# Data listing
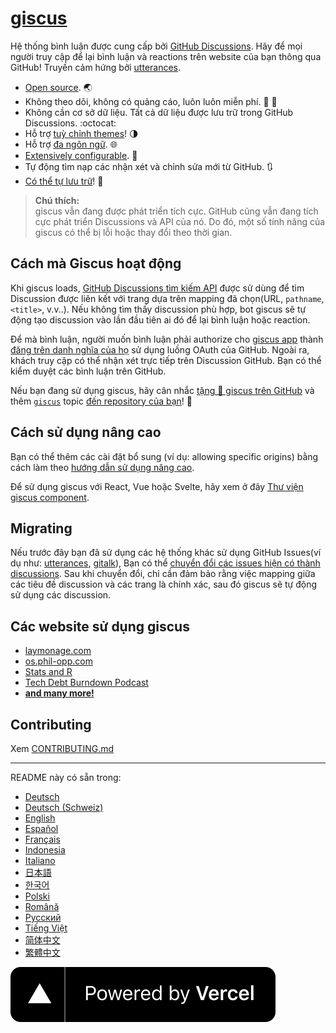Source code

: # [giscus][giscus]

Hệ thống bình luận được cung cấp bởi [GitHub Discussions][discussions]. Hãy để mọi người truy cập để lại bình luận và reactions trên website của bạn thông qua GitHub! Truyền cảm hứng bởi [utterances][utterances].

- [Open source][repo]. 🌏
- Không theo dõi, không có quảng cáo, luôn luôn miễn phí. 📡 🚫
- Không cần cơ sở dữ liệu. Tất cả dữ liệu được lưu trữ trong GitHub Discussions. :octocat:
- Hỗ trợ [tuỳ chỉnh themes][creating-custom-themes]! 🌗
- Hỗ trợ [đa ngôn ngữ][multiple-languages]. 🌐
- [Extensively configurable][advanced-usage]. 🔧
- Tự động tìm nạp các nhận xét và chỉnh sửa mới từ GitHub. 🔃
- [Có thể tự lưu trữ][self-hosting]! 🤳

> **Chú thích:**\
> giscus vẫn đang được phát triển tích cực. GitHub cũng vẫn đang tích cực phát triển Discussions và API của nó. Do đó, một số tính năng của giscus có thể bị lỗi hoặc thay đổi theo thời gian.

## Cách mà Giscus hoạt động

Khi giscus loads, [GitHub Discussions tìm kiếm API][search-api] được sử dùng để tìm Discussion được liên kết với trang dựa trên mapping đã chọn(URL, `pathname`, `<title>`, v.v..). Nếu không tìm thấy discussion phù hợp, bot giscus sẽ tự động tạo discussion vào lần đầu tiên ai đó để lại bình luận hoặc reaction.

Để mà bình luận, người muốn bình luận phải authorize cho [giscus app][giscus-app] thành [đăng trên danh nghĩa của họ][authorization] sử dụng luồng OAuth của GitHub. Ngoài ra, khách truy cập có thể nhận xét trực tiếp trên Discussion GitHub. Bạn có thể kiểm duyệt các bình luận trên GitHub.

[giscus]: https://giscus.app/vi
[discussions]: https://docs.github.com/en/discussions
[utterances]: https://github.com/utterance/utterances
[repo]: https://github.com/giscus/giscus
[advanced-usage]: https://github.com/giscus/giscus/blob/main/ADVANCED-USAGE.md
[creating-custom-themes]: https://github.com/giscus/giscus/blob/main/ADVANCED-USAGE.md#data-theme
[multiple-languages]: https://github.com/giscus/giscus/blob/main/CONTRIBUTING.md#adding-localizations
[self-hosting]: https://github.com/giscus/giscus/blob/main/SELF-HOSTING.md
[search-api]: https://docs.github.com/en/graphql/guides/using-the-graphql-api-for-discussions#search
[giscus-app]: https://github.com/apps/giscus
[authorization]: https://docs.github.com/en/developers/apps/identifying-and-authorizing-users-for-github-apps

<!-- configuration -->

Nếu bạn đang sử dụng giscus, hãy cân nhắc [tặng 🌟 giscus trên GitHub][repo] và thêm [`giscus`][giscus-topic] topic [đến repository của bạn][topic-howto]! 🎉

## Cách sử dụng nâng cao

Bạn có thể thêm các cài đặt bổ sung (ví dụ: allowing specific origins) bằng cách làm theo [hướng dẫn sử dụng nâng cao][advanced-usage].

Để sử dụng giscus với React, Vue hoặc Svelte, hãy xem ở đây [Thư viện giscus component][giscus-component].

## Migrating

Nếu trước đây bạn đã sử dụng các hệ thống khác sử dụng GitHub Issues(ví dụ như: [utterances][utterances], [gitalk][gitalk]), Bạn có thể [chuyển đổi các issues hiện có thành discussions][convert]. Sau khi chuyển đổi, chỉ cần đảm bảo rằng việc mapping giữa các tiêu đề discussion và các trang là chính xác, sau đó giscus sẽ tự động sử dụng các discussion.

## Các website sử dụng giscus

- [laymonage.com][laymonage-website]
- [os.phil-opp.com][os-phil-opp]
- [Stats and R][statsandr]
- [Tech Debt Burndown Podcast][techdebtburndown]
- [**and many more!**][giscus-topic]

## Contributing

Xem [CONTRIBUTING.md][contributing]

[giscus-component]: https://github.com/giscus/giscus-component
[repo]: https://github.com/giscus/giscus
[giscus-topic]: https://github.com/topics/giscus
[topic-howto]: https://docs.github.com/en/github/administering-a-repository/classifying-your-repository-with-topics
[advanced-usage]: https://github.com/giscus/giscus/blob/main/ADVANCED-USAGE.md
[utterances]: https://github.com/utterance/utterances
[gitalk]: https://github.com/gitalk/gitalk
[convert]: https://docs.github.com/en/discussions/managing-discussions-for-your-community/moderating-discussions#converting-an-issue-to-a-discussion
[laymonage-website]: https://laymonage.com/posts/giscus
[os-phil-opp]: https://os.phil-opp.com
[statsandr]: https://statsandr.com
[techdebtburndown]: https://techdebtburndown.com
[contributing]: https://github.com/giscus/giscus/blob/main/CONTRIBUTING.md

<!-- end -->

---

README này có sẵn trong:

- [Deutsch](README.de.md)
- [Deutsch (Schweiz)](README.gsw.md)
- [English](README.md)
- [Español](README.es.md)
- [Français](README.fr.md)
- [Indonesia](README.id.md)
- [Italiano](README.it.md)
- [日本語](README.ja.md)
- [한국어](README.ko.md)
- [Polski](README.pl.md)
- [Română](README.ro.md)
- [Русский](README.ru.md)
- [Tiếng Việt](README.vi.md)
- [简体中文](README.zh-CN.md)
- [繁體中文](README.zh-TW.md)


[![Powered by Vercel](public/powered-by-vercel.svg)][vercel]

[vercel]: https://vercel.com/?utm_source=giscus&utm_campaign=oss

...

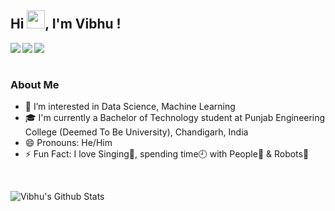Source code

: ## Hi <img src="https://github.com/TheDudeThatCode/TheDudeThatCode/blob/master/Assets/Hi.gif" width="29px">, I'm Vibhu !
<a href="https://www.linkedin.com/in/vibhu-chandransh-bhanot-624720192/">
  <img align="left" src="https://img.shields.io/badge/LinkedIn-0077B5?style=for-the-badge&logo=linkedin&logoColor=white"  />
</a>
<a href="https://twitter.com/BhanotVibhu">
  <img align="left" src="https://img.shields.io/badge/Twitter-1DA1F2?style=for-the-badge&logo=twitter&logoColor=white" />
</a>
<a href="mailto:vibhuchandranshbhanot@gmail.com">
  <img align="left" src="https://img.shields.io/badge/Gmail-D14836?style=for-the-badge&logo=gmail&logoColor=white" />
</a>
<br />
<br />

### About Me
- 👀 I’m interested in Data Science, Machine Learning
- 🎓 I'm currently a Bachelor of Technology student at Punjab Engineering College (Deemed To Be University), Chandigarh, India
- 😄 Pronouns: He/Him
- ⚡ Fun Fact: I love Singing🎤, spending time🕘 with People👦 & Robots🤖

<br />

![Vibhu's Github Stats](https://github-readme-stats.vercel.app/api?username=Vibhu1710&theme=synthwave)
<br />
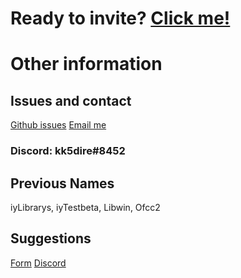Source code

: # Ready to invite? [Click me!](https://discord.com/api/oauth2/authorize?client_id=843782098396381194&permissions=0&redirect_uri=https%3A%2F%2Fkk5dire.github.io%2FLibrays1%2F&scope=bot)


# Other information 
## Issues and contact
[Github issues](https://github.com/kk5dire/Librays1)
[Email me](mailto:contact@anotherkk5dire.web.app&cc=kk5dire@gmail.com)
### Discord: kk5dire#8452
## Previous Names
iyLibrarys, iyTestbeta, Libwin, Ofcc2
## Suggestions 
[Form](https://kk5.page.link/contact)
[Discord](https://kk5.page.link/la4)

---

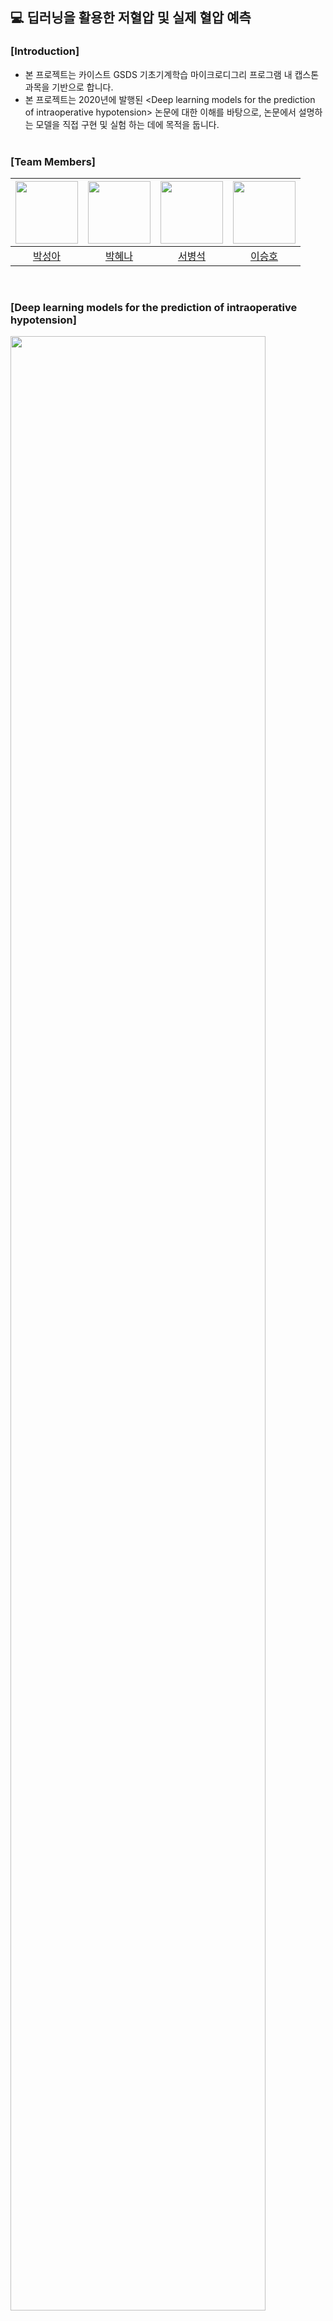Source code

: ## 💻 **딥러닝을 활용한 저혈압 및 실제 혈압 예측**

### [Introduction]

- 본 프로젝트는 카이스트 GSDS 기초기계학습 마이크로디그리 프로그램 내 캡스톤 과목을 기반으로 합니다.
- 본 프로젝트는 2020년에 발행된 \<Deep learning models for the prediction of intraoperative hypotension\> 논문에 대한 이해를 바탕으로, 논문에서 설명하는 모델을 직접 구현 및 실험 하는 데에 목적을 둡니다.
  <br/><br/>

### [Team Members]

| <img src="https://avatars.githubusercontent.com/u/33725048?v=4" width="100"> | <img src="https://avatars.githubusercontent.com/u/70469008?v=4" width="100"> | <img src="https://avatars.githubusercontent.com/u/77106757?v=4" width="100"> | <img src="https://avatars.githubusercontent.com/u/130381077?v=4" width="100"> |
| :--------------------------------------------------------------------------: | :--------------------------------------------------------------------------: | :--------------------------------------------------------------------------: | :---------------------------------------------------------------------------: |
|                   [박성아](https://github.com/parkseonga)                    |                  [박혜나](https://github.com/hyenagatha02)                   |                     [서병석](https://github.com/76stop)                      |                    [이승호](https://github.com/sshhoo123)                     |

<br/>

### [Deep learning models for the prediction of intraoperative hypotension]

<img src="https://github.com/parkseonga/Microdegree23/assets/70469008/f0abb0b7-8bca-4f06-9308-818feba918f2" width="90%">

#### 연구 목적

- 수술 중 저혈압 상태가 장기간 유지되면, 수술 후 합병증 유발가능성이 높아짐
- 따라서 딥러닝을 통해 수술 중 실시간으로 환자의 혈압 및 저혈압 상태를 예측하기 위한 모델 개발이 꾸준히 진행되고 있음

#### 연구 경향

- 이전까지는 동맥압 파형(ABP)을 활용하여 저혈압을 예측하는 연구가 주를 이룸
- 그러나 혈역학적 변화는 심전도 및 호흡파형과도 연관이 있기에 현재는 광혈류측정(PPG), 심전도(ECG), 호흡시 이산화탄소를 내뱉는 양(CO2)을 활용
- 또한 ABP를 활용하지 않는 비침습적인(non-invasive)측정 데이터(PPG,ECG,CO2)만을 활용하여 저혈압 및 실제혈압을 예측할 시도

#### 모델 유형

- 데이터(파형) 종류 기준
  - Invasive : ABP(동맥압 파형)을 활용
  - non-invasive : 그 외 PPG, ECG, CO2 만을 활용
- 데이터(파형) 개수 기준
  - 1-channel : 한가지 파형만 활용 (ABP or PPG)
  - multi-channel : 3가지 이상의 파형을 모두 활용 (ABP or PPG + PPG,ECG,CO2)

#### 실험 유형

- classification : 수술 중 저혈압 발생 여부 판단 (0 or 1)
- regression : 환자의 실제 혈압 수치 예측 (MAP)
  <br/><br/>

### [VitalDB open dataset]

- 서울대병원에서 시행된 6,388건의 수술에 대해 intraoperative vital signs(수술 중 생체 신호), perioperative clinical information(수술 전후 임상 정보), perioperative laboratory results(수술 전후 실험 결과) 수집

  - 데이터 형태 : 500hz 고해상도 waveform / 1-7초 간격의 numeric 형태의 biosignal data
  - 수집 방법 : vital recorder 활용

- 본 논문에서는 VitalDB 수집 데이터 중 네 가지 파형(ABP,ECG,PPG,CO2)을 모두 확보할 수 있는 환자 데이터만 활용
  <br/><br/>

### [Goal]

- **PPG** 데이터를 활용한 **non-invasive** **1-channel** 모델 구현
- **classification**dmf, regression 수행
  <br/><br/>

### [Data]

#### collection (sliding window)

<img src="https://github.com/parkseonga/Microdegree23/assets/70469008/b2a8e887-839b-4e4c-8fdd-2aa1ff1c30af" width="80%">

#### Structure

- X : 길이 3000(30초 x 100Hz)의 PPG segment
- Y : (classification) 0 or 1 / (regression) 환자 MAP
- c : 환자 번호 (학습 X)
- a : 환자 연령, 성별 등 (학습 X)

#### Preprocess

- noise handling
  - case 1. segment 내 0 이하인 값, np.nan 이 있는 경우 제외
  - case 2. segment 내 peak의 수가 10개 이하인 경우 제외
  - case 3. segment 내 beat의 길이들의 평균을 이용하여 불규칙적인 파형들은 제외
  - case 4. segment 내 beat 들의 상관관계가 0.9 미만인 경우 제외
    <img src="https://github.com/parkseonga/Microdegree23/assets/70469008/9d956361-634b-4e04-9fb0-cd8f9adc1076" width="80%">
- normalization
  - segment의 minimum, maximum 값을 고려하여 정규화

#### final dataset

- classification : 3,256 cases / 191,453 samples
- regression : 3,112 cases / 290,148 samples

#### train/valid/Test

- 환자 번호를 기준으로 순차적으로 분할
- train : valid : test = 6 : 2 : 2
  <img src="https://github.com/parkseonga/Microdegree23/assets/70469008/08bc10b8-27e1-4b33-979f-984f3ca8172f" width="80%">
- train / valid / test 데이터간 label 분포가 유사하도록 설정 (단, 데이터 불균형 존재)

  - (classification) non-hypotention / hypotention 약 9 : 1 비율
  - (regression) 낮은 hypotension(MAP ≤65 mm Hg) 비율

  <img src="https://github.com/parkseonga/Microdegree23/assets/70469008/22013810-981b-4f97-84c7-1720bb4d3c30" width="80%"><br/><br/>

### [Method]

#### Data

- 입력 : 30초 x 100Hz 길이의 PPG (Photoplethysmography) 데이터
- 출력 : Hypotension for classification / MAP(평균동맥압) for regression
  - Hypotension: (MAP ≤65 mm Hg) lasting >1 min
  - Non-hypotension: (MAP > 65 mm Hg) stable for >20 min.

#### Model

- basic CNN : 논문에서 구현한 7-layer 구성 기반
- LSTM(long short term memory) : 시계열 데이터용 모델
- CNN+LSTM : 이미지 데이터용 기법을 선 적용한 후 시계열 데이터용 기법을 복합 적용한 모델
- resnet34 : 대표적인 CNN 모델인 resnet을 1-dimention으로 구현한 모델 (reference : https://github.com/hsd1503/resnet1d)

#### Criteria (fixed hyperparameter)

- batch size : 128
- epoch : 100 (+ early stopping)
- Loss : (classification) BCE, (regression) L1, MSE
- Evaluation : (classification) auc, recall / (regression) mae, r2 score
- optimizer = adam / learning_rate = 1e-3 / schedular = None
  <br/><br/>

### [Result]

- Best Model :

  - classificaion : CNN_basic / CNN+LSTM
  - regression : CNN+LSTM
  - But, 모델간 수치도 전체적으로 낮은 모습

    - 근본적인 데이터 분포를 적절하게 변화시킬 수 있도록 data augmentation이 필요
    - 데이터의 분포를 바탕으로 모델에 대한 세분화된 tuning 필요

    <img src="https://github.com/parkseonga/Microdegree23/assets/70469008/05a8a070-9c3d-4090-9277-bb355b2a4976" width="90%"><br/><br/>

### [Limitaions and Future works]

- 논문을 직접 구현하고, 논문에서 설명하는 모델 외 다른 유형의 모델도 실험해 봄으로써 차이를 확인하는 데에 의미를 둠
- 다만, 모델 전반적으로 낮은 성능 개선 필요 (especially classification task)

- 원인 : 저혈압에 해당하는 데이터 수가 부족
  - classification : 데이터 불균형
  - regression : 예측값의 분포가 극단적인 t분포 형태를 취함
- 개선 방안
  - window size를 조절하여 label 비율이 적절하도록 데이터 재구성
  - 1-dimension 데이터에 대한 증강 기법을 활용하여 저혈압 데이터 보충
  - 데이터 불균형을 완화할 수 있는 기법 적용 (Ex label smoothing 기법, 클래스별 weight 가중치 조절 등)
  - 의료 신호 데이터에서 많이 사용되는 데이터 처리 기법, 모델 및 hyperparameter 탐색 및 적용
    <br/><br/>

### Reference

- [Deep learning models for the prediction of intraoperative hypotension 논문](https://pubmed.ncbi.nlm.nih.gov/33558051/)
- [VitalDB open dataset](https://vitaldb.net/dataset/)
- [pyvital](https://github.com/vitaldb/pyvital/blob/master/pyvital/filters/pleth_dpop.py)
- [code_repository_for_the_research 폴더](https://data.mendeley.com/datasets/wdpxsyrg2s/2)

# Try it
Each line in the listing above either holds the string "howto" or does not; state how many do, giving the number only.

# Exercise response
2